There are basically four schools of thought.
March her to the gallows as a traitor. For some, anyone with the temerity to show disloyalty to the country by sharing its secrets is irredeemable, and maybe even subhuman. These pitchfork-wielders see a clear path forward, and it leads to a cauldron of boiling hog fat. This view suffers from a huge flaw in addition to its angry irrationality: it creates a strong incentive for government to classify information that should be held out to the public, and to hang people as a deterrent to revealing such information. This is the shortest path by which republics become dictatorships.
Try her under the law and punish to the max extent. This the “rules are there for a reason” view. People don’t generally hold this perspective because they want people like Winner to spend their lives in prison, but because they value stable rule regimes with guaranteed consequences. Without this stability, important matters become less predictable, with adverse consequences to shared interests. It becomes too cheap and therefore too commonplace that classified information is released unless there is dependable punishment to follow. This commitment to the law keeps releases rare and the Barbarians outside the gate, or so the argument holds.

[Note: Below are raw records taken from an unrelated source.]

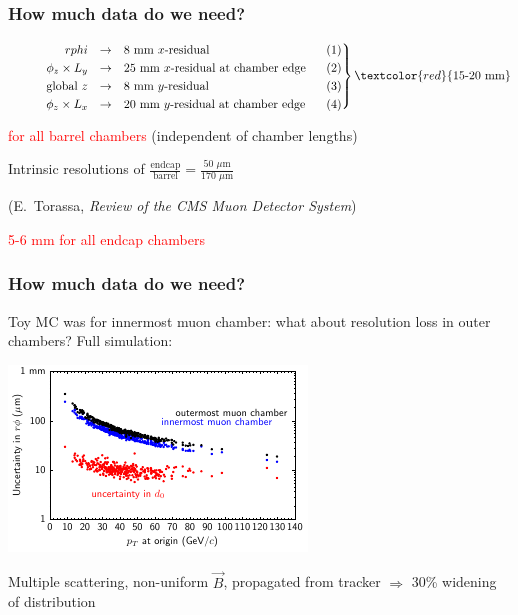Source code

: \documentclass[compress]{beamer}
\begin{document}
\begin{frame}
\frametitle{How much data do we need?}

$\left.
\mbox{\begin{minipage}{0.8\linewidth}
\vspace{-\baselineskip}
\begin{eqnarray*}
  rphi &\to& \mbox{8 mm $x$-residual} \\
  \phi_z \times L_y &\to& \mbox{25 mm $x$-residual at chamber edge} \\
  \mbox{global } z &\to& \mbox{8 mm $y$-residual} \\
  \phi_z \times L_x &\to& \mbox{20 mm $y$-residual at chamber edge}
\end{eqnarray*}
\end{minipage}}
\right\} \textcolor{red}{\mbox{15-20 mm}}$

\vspace{0.35 cm}
\textcolor{red}{for all barrel chambers} (independent of chamber lengths)

\vfill
Intrinsic resolutions of $\displaystyle \frac{\mbox{endcap}}{\mbox{barrel}} = \frac{\mbox{50 $\mu$m}}{\mbox{170 $\mu$m}}$
\hfill \begin{minipage}{3 cm}
\small (E.\ Torassa, {\it Review of the CMS Muon Detector System})
\end{minipage}

\vfill
\textcolor{red}{5-6 mm for all endcap chambers}

\end{frame}

\begin{frame}
\frametitle{How much data do we need?}

Toy MC was for innermost muon chamber: what about resolution loss in
outer chambers?  Full simulation:

\begin{center}
\includegraphics[width=0.7\linewidth]{degradation_of_residuals3}
\end{center}

\vspace{-0.3 cm}
Multiple scattering, non-uniform $\vec{B}$, propagated from tracker
$\Rightarrow$ 30\% widening of distribution
\end{frame}
\end{document}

Plea bargain. This is the approach that holds a leaker accountable but recognizes not all leaks are created alike. It recognizes degrees of betrayal and underlying motives that carry broadly held validity. In this way, plea bargaining captures and reflects prevailing sentiments, and serves the larger political purpose of giving people faith that basic fairness can prevail even when populist tempers are flaring. Pleas often do a better job than trials of tethering the severity of punishment to the actual harm done. In this case, it’s not clear how much America’s security interests could be harmed by confirming an already open secret. Thus it’s not clear how much jail time is actually warranted.

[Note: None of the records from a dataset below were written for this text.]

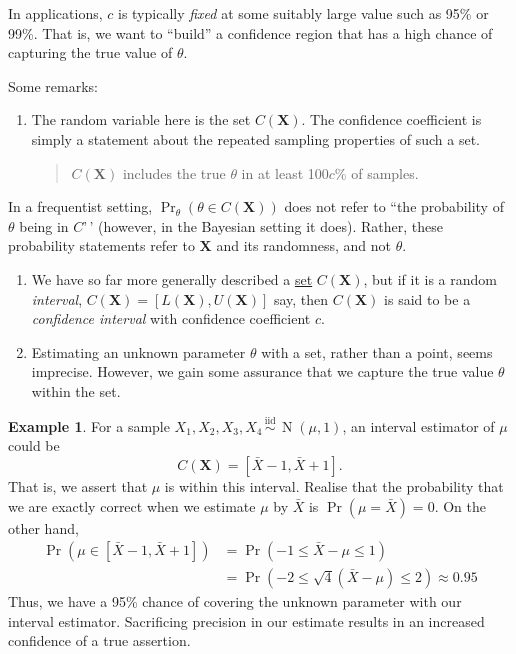 \documentclass[
]{book}
\newcommand{\bX}{{\boldsymbol X}}
\DeclareMathOperator{\N}{N}
\newcommand{\iid}{\,\overset{\text{iid}}{\sim}\,}
\theoremstyle{definition}
\theoremstyle{definition}
\newtheorem{example}{Example}[chapter]
\theoremstyle{definition}
\theoremstyle{definition}
\theoremstyle{remark}
\begin{document}
In applications, \(c\) is typically \emph{fixed} at some suitably large value such as 95\% or 99\%.
That is, we want to ``build'' a confidence region that has a high chance of capturing the true value of \(\theta\).

Some remarks:

\begin{enumerate}
\def\labelenumi{\arabic{enumi}.}
\item
  The random variable here is the set \(C(\bX)\). The confidence coefficient is simply a statement about the repeated sampling properties of such a set.

  \begin{quote}
  \(C(\bX)\) includes the true \(\theta\) in at least 100\(c\)\% of samples.
  \end{quote}
\end{enumerate}

In a frequentist setting, \(\Pr_\theta \left( \theta \in C(\bX) \right)\) does not refer to ``the probability of \(\theta\) being in \(C\)'\,' (however, in the Bayesian setting it does).
Rather, these probability statements refer to \(\bX\) and its randomness, and not \(\theta\).

\begin{enumerate}
\def\labelenumi{\arabic{enumi}.}
\setcounter{enumi}{1}
\item
  We have so far more generally described a \underline{set} \(C(\bX)\), but if it is a random \emph{interval}, \(C(\bX)=[L(\bX), U(\bX)]\) say, then \(C(\bX)\) is said to be a \emph{confidence interval} with confidence coefficient \(c\).
\item
  Estimating an unknown parameter \(\theta\) with a set, rather than a point, seems imprecise. However, we gain some assurance that we capture the true value \(\theta\) within the set.
\end{enumerate}

\begin{example}
For a sample \(X_1,X_2,X_3,X_4\iid\N(\mu,1)\), an interval estimator of \(\mu\) could be
\[
C(\bX) = [\bar X - 1, \bar X + 1].
\]
That is, we assert that \(\mu\) is within this interval.
Realise that the probability that we are exactly correct when we estimate \(\mu\) by \(\bar X\) is \(\Pr(\mu=\bar X) = 0\).
On the other hand,
\begin{align*}
\Pr\left( \mu \in [\bar X - 1, \bar X + 1] \right)
&= \Pr(-1 \leq \bar X - \mu \leq 1) \\
&= \Pr\left( -2 \leq \sqrt{4}(\bar X - \mu) \leq 2 \right) \approx 0.95
\end{align*}
Thus, we have a 95\% chance of covering the unknown parameter with our interval estimator.
Sacrificing precision in our estimate results in an increased confidence of a true assertion.
\end{example}
\end{document}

Convict but forgive. In the criminal law, it’s possible to be convicted but suffer no sentence because it is determined that the goodness resident in the criminal act perpetrated is sufficient to extinguish any legal responsibility for the adverse consequences. Committing a murder to prevent a horrific terrorist plot from unfolding is a hypothetical example of this concept.
There is a conceptually related tradition of civil disobedience in the United States that many feel applies to contemporary leaks of classified information in the public interest. A civic-minded individual takes a risk in violating the law and accepts her fate, hoping that the system will spare her punishment but accepting that it might not. Abraham Lincoln’s suspension of the writ of habeas corpus is an example. He felt it necessary to exceed his legal authority to support a more vital objective, and in his case he was spared punishment when Congress passed a law that released him from liability. Many believe the same standard should apply to Edward Snowden, and similar arguments will undoubtedly be made about Reality L. Winner.
Whatever happens to Winner, it’s increasingly evident our country has too many people with security clearances handling too much overclassified information. In too many cases, too much stuff is hidden from the public without a valid reason. This habit of power doesn’t follow the shape of partisan politics. All parties that join the bureaucracy pursue it, because the nature of bureaucracy is to shepherd its own grip on power over its disempowered subjects. Bureaucracies are no less ruthless than kings, and use the tools of Caesarian security with equal malice, mischief, and dark enthusiasm.
Finally, we must ask ourselves one more question. If Reality Winner is a criminal loser for leaking public interest information to the media, how do we deal with Donald Trump’s disclosure of national security information to Russian apparatchiks? Does he get to be automatically correct because he’s the boss?
Personally, I think not. Abe Lincoln got no such exceptional reverence even during the Civil War, and what’s good for the Reality goose is good for the reality TV gander.